= Carol Anne Clayson =

American oceanographer

Carol Anne Clayson is an American physical oceanographer. Her research studies the processes connecting the ocean to the atmosphere through both high-resolution remote sensing and computer models, including the transport of heat, fresh water, and water vapor through the ocean and atmosphere, and the effects of these processes on climate and weather. She is a part time senior scientist at the Woods Hole Oceanographic Institution.

==Education and career==
Clayson majored in physics and astronomy at Brigham Young University, graduating in 1988. She continued her studies in aerospace engineering science at the University of Colorado, where she received a master's degree in 1990 and completed her Ph.D. in the Program in Atmospheric and Oceanic Sciences in 1995.

She became an assistant professor in the Department of Earth and Atmospheric Sciences at Purdue University in 1995, and was tenured as an associate professor in 2001. In 2002, she moved to the Department of Meteorology at Florida State University, where she became director of the Geophysical Fluid Dynamics Institute.

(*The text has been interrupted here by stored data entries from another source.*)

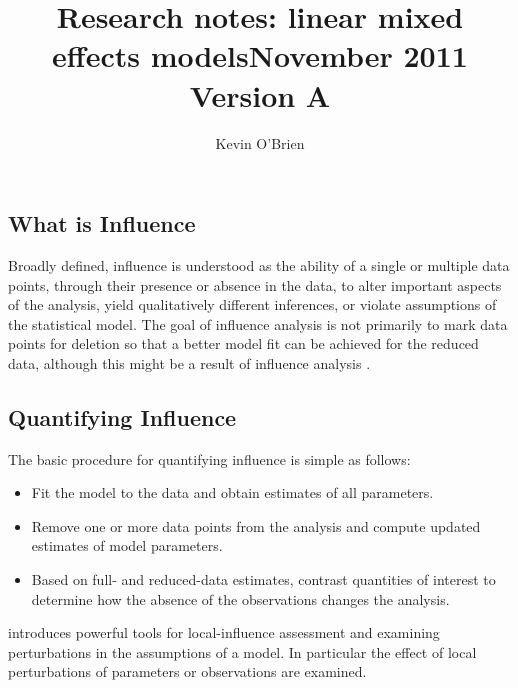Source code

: \documentclass[12pt, a4paper]{report}
\title{Research notes: linear mixed effects models}
\author{ } \date{ }
\theoremstyle{plain}
\theoremstyle{definition}
\theoremstyle{remark}
\begin{document}
\author{Kevin O'Brien}
\title{November 2011 Version A}




\tableofcontents \setcounter{tocdepth}{1}





\subsection{What is Influence} %

Broadly defined, influence is understood as the ability of a single or multiple data points, through their presence or absence in the data, to alter important aspects of the analysis, yield qualitatively different inferences, or violate assumptions of the statistical model. The goal of influence analysis is not primarily to mark data
points for deletion so that a better model fit can be achieved for the reduced data, although this might be a result of influence analysis \citep{schabenberger}.

\subsection{Quantifying Influence}  %

The basic procedure for quantifying influence is simple as follows:

\begin{itemize}
\item Fit the model to the data and obtain estimates of all parameters.
\item Remove one or more data points from the analysis and compute updated estimates of model parameters.
\item Based on full- and reduced-data estimates, contrast quantities of interest to determine how the absence of the observations changes the analysis.
\end{itemize}

\citet{cook86} introduces powerful tools for local-influence assessment and examining perturbations in the assumptions of a model. In particular the effect of local perturbations of parameters or observations are examined.
\end{document}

She took her present position at the Woods Hole Oceanographic Institution in 2011. She was promoted to senior scientist in 2014, and became director of the Center for Air-Sea Interaction and Marine Atmospheric Sciences in 2018.

==Books==
Clayson is the author of:
- Numerical Models of Oceans and Oceanic Processes (2000)
- Small Scale Processes in Geophysical Fluid Flows (2000)

==Recognition==
Clayson received a National Science Foundation CAREER Award in 1996, an Office of Naval Research Young Investigator Award in 2000, and the Presidential Early Career Award for Scientists and Engineers in 2000. She was the 2021 Jet Propulsion Laboratory Distinguished Climate Lecturer.